Les choses ont changé quand un moniteur a sorti sa guitare pour reprendre du Beau Dommage. Le blues d’la métropole, pour être plus précis. À cette époque, Marc Dupré ne connaissait pas beaucoup le répertoire du groupe phare des années 1970 au Québec, mais cela n’allait pas l’empêcher de briller à son tour.
«J’avais appris la toune par cœur et trois jours plus tard, j’avais chanté un peu plus fort que les autres. Les moniteurs avaient trouvé que j’avais une bonne voix et j’avais commencé à faire mon show en imitant Francis Cabrel, Julien Clerc et Pierre Lalonde.»
Tel père, telle fille
Père de trois enfants, Marc Dupré laisse souvent sa fille aînée, Stella, chanter dans ses spectacles. Âgée de 13 ans, cette dernière n’a toutefois pas exprimé le désir de participer à La Voix Junior.
«Elle m’a demandé si j’allais être coach cet été, j’ai répondu “peut-être”, et ce n’est pas allé plus loin, indique l’auteur-compositeur-interprète. Elle s’est probablement dit : «Je l’ai déjà comme coach à la maison, s’il fallait que je l’aie comme coach à la télévision…» C’est comme en sport: tu ne veux pas avoir ton père comme entraîneur au hockey!»
Chanteur populaire
Selon Marc Dupré, La Voix est – en partie – responsable du succès qu’il remporte auprès des enfants depuis quelques années. Rendez-vous familial par excellence du dimanche soir, la compétition de chant de TVA a conféré au chanteur une réputation de gars qui «fait des jokes», souligne le principal intéressé.
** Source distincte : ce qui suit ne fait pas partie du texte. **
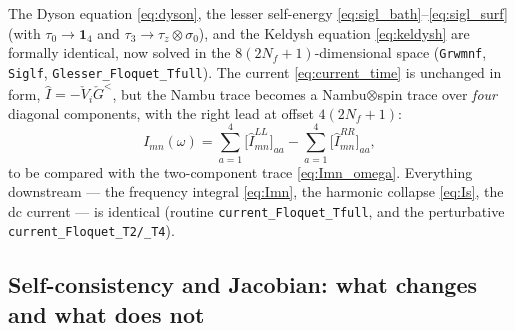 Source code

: \documentclass[11pt,a4paper]{article}
\newcommand{\id}{\mathbf{1}}          %
\newcommand{\tauz}{\tau_3}
\begin{document}
The Dyson equation \eqref{eq:dyson}, the lesser self-energy
\eqref{eq:sigl_bath}--\eqref{eq:sigl_surf} (with $\tau_0\!\to\!\id_4$ and
$\tauz\!\to\!\tau_z\otimes\sigma_0$), and the Keldysh equation \eqref{eq:keldysh}
are formally identical, now solved in the $8(2N_f+1)$-dimensional space
(\texttt{Grwmnf}, \texttt{Siglf}, \texttt{Glesser\_Floquet\_Tfull}).  The current
\eqref{eq:current_time} is unchanged in form, $\hat I=-\check V_i\check G^<$, but
the Nambu trace becomes a Nambu$\otimes$spin trace over \emph{four} diagonal
components, with the right lead at offset $4(2N_f+1)$:
\begin{equation}
  I_{mn}(\omega)
  = \sum_{a=1}^{4}\big[\hat I^{LL}_{mn}\big]_{aa}
  - \sum_{a=1}^{4}\big[\hat I^{RR}_{mn}\big]_{aa},
  \label{eq:Imn_4x4}
\end{equation}
to be compared with the two-component trace \eqref{eq:Imn_omega}.  Everything
downstream --- the frequency integral \eqref{eq:Imn}, the harmonic collapse
\eqref{eq:Is}, the dc current --- is identical (routine
\texttt{current\_Floquet\_Tfull}, and the perturbative
\texttt{current\_Floquet\_T2/\_T4}).

\subsection{Self-consistency and Jacobian: what changes and what does not}
\label{sec:ysr_jac}
\end{document}
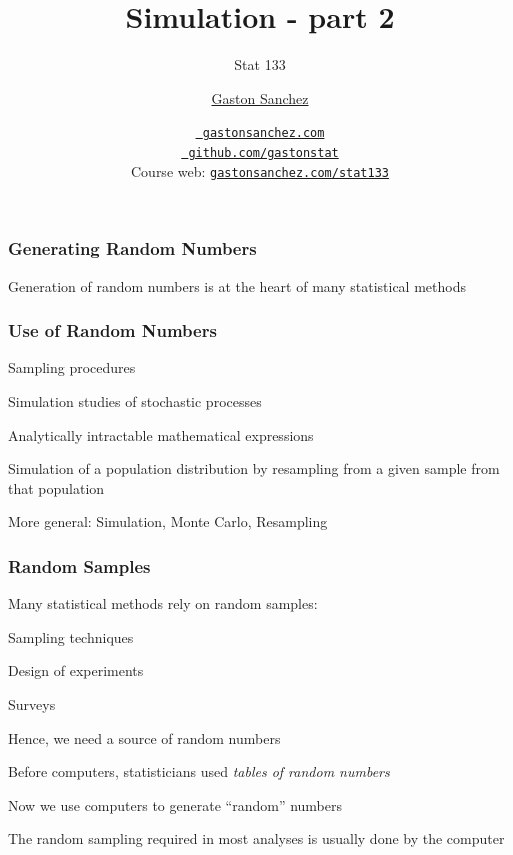 \documentclass[12pt]{beamer}\usepackage[]{graphicx}\usepackage[]{color}
\title{Simulation - part 2}
\subtitle{Stat 133}
\author{\href{http://www.gastonsanchez.com}{Gaston Sanchez}}
\institute{Department of Statistics, UC{\textendash}Berkeley}
\date{\href{http://www.gastonsanchez.com}{\tt \scriptsize \color{foreground} gastonsanchez.com}
\\[-4pt]
\href{http://github.com/gastonstat}{\tt \scriptsize \color{foreground} github.com/gastonstat}
\\[-4pt]
{\scriptsize Course web: \href{http://www.gastonsanchez.com/stat133}{\tt gastonsanchez.com/stat133}}
}
\begin{document}
{
  \frame{
    \titlepage
  } 
}


\begin{frame}
\begin{center}
\Huge{}
\end{center}
\end{frame}


\begin{frame}
\frametitle{Generating Random Numbers}

\Large Generation of random numbers is at the heart of many statistical methods

\end{frame}


\begin{frame}
\frametitle{Use of Random Numbers}

\bbi
  \item Sampling procedures
  \item Simulation studies of stochastic processes
  \item Analytically intractable mathematical expressions
  \item Simulation of a population distribution by resampling from a given sample from that population
  \item More general: Simulation, Monte Carlo, Resampling
\ei
\eb

\end{frame}


\begin{frame}
\frametitle{Random Samples}

\bi
  \item Many statistical methods rely on random samples:
  \bi
    \item Sampling techniques
    \item Design of experiments
    \item Surveys
  \ei
  \item Hence, we need a source of random numbers
  \item Before computers, statisticians used \textit{tables of random numbers}
  \item Now we use computers to generate ``random'' numbers
  \item The random sampling required in most analyses is usually done by the computer
\ei

\end{frame}
\end{document}
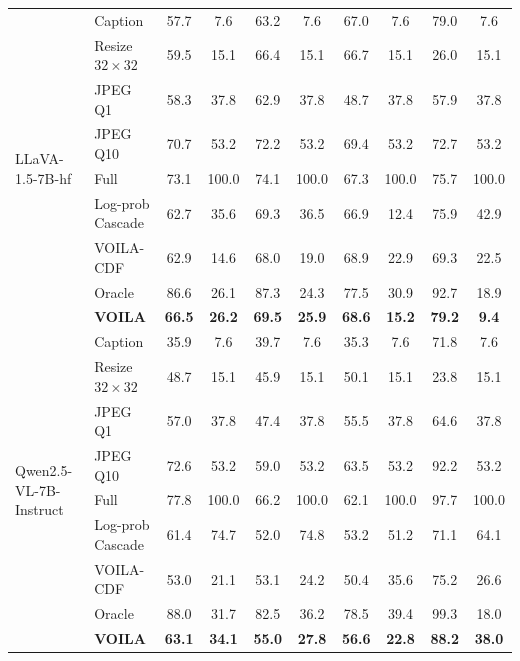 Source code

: \begin{table}[htbp]
{\begin{tabular}{llcccccccc}
\multirow{9}{*}{LLaVA-1.5-7B-hf}
& Caption              & 57.7 & 7.6   & 63.2 & 7.6   & 67.0 & 7.6   & 79.0 & 7.6   \\
& Resize $32{\times}32$& 59.5 & 15.1  & 66.4 & 15.1  & 66.7 & 15.1  & 26.0 & 15.1  \\
& JPEG Q1              & 58.3 & 37.8  & 62.9 & 37.8  & 48.7 & 37.8  & 57.9 & 37.8  \\
& JPEG Q10             & 70.7 & 53.2  & 72.2 & 53.2  & 69.4 & 53.2  & 72.7 & 53.2  \\
& Full                 & 73.1 & 100.0 & 74.1 & 100.0 & 67.3 & 100.0 & 75.7 & 100.0 \\
& Log-prob Cascade     & 62.7 & 35.6  & 69.3 & 36.5  & 66.9 & 12.4  & 75.9 & 42.9  \\
& \textsc{VOILA}-CDF   & 62.9 & 14.6  & 68.0 & 19.0  & 68.9 & 22.9  & 69.3 & 22.5  \\
& Oracle               & 86.6 & 26.1  & 87.3 & 24.3  & 77.5 & 30.9  & 92.7 & 18.9  \\
& \textbf{\textsc{VOILA}} & \textbf{66.5} & \textbf{26.2} & \textbf{69.5} & \textbf{25.9} & \textbf{68.6} & \textbf{15.2} & \textbf{79.2} & \textbf{9.4} \\
\midrule

\multirow{9}{*}{Qwen2.5-VL-7B-Instruct}
& Caption              & 35.9 & 7.6   & 39.7 & 7.6   & 35.3 & 7.6   & 71.8 & 7.6   \\
& Resize $32{\times}32$& 48.7 & 15.1  & 45.9 & 15.1  & 50.1 & 15.1  & 23.8 & 15.1  \\
& JPEG Q1              & 57.0 & 37.8  & 47.4 & 37.8  & 55.5 & 37.8  & 64.6 & 37.8  \\
& JPEG Q10             & 72.6 & 53.2  & 59.0 & 53.2  & 63.5 & 53.2  & 92.2 & 53.2  \\
& Full                 & 77.8 & 100.0 & 66.2 & 100.0 & 62.1 & 100.0 & 97.7 & 100.0 \\
& Log-prob Cascade     & 61.4 & 74.7  & 52.0 & 74.8  & 53.2 & 51.2  & 71.1 & 64.1  \\
& \textsc{VOILA}-CDF   & 53.0 & 21.1  & 53.1 & 24.2  & 50.4 & 35.6  & 75.2 & 26.6  \\
& Oracle               & 88.0 & 31.7  & 82.5 & 36.2  & 78.5 & 39.4  & 99.3 & 18.0  \\
& \textbf{\textsc{VOILA}} & \textbf{63.1} & \textbf{34.1} & \textbf{55.0} & \textbf{27.8} & \textbf{56.6} & \textbf{22.8} & \textbf{88.2} & \textbf{38.0} \\
\midrule


\end{tabular}}
\end{table}

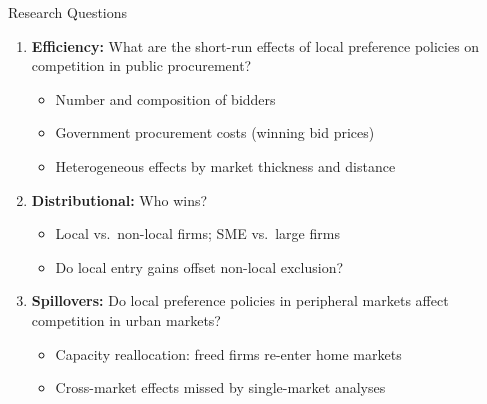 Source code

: \documentclass[9pt,aspectratio=169]{beamer}
\begin{document}
\begin{frame}{Research Questions}
\begin{enumerate}
  \item[\textbf{Q1}] \textbf{Efficiency:} What are the short-run effects of local
        preference policies on competition in public procurement?
        \begin{itemize}
          \item Number and composition of bidders
          \item Government procurement costs (winning bid prices)
          \item Heterogeneous effects by market thickness and distance
        \end{itemize}

  \vspace{0.5em}
  \item[\textbf{Q2}] \textbf{Distributional:} Who wins?
        \begin{itemize}
          \item Local vs.\ non-local firms; SME vs.\ large firms
          \item Do local entry gains offset non-local exclusion?
        \end{itemize}

  \vspace{0.5em}
  \item[\textbf{Q3}] \textbf{Spillovers:} Do local preference policies in
        peripheral markets affect competition in urban markets?
        \begin{itemize}
          \item Capacity reallocation: freed firms re-enter home markets
          \item Cross-market effects missed by single-market analyses
        \end{itemize}
\end{enumerate}
\end{frame}
\end{document}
Autre facteur ayant contribué à gonfler sa cote de popularité auprès des jeunes : le succès radio de pièces comme Nous sommes les mêmes et S’aimer comme on est. Cette dernière a d’ailleurs été composée pour Stella.
«Je voulais lui dire : “T’es parfaite comme t’es”, explique le chanteur. Je l’ai écrite en pensant à tous ces jeunes qui se cachent derrière plein d’affaires, comme des filtres Instagram, etc. Des fois, ils s’inventent même des vies alors que leur propre vie est magnifique. En show, quand je fais S’aimer comme on est, la réponse est toujours instantanée.»
Comme un petit garçon
Marc Dupré dit avoir adoré participer aux enregistrements de La Voix Junior cet été. Entouré de jeunes, il avait l’impression d’avoir retrouvé son cœur d’enfant et d’être un petit garçon à nouveau.
«Avec les jeunes, il n’y a pas de jugement. C’est direct. Quand on est triste, on est triste, et quand on est content, on est content. Ils ne cachent pas leurs émotions. Et quand ils rient, c’est sincère.»